Every entry, exactly as given, must be retyped.
----
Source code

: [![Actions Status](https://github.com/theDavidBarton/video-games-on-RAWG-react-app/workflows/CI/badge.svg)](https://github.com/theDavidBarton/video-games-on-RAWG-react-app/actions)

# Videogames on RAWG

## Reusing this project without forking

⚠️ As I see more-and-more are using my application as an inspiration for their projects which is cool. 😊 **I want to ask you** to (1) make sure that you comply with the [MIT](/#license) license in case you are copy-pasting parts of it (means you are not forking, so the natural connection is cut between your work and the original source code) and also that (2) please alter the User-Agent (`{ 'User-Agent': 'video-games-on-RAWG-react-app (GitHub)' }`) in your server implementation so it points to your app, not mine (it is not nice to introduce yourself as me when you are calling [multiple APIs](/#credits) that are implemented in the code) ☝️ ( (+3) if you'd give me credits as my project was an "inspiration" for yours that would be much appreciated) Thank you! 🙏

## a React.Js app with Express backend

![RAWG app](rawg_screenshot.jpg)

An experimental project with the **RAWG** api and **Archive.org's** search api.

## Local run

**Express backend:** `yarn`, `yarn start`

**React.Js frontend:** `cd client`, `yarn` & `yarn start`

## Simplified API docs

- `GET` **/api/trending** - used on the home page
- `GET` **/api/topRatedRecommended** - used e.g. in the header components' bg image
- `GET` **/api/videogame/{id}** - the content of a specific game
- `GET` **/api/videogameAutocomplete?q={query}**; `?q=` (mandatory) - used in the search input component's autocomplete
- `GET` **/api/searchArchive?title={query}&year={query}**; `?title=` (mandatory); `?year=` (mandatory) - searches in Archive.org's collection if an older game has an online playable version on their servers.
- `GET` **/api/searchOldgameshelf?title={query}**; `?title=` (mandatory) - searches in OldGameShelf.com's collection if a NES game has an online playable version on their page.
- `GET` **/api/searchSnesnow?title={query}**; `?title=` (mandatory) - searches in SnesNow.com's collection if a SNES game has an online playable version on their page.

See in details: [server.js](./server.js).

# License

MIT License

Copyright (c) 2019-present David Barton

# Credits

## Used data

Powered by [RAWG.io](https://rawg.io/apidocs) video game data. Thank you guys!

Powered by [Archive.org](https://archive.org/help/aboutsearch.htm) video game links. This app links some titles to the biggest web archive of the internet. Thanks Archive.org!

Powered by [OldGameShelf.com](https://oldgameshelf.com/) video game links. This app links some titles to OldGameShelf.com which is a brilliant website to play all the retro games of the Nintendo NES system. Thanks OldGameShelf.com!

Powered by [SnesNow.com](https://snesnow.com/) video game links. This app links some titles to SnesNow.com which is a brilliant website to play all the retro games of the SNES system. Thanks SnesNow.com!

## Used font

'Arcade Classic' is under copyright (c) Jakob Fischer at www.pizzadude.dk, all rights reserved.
----
ANSWER FOR THIS EXERCISE:
Source code

: [![Actions Status](https://github.com/theDavidBarton/video-games-on-RAWG-react-app/workflows/CI/badge.svg)](https://github.com/theDavidBarton/video-games-on-RAWG-react-app/actions)

# Videogames on RAWG

## Reusing this project without forking

⚠️ As I see more-and-more are using my application as an inspiration for their projects which is cool. 😊 **I want to ask you** to (1) make sure that you comply with the [MIT](/#license) license in case you are copy-pasting parts of it (means you are not forking, so the natural connection is cut between your work and the original source code) and also that (2) please alter the User-Agent (`{ 'User-Agent': 'video-games-on-RAWG-react-app (GitHub)' }`) in your server implementation so it points to your app, not mine (it is not nice to introduce yourself as me when you are calling [multiple APIs](/#credits) that are implemented in the code) ☝️ ( (+3) if you'd give me credits as my project was an "inspiration" for yours that would be much appreciated) Thank you! 🙏

## a React.Js app with Express backend

![RAWG app](rawg_screenshot.jpg)

An experimental project with the **RAWG** api and **Archive.org's** search api.

## Local run

**Express backend:** `yarn`, `yarn start`

**React.Js frontend:** `cd client`, `yarn` & `yarn start`

## Simplified API docs

- `GET` **/api/trending** - used on the home page
- `GET` **/api/topRatedRecommended** - used e.g. in the header components' bg image
- `GET` **/api/videogame/{id}** - the content of a specific game
- `GET` **/api/videogameAutocomplete?q={query}**; `?q=` (mandatory) - used in the search input component's autocomplete
- `GET` **/api/searchArchive?title={query}&year={query}**; `?title=` (mandatory); `?year=` (mandatory) - searches in Archive.org's collection if an older game has an online playable version on their servers.
- `GET` **/api/searchOldgameshelf?title={query}**; `?title=` (mandatory) - searches in OldGameShelf.com's collection if a NES game has an online playable version on their page.
- `GET` **/api/searchSnesnow?title={query}**; `?title=` (mandatory) - searches in SnesNow.com's collection if a SNES game has an online playable version on their page.

See in details: [server.js](./server.js).

# License

MIT License

Copyright (c) 2019-present David Barton

# Credits

## Used data

Powered by [RAWG.io](https://rawg.io/apidocs) video game data. Thank you guys!

Powered by [Archive.org](https://archive.org/help/aboutsearch.htm) video game links. This app links some titles to the biggest web archive of the internet. Thanks Archive.org!

Powered by [OldGameShelf.com](https://oldgameshelf.com/) video game links. This app links some titles to OldGameShelf.com which is a brilliant website to play all the retro games of the Nintendo NES system. Thanks OldGameShelf.com!

Powered by [SnesNow.com](https://snesnow.com/) video game links. This app links some titles to SnesNow.com which is a brilliant website to play all the retro games of the SNES system. Thanks SnesNow.com!

## Used font

'Arcade Classic' is under copyright (c) Jakob Fischer at www.pizzadude.dk, all rights reserved.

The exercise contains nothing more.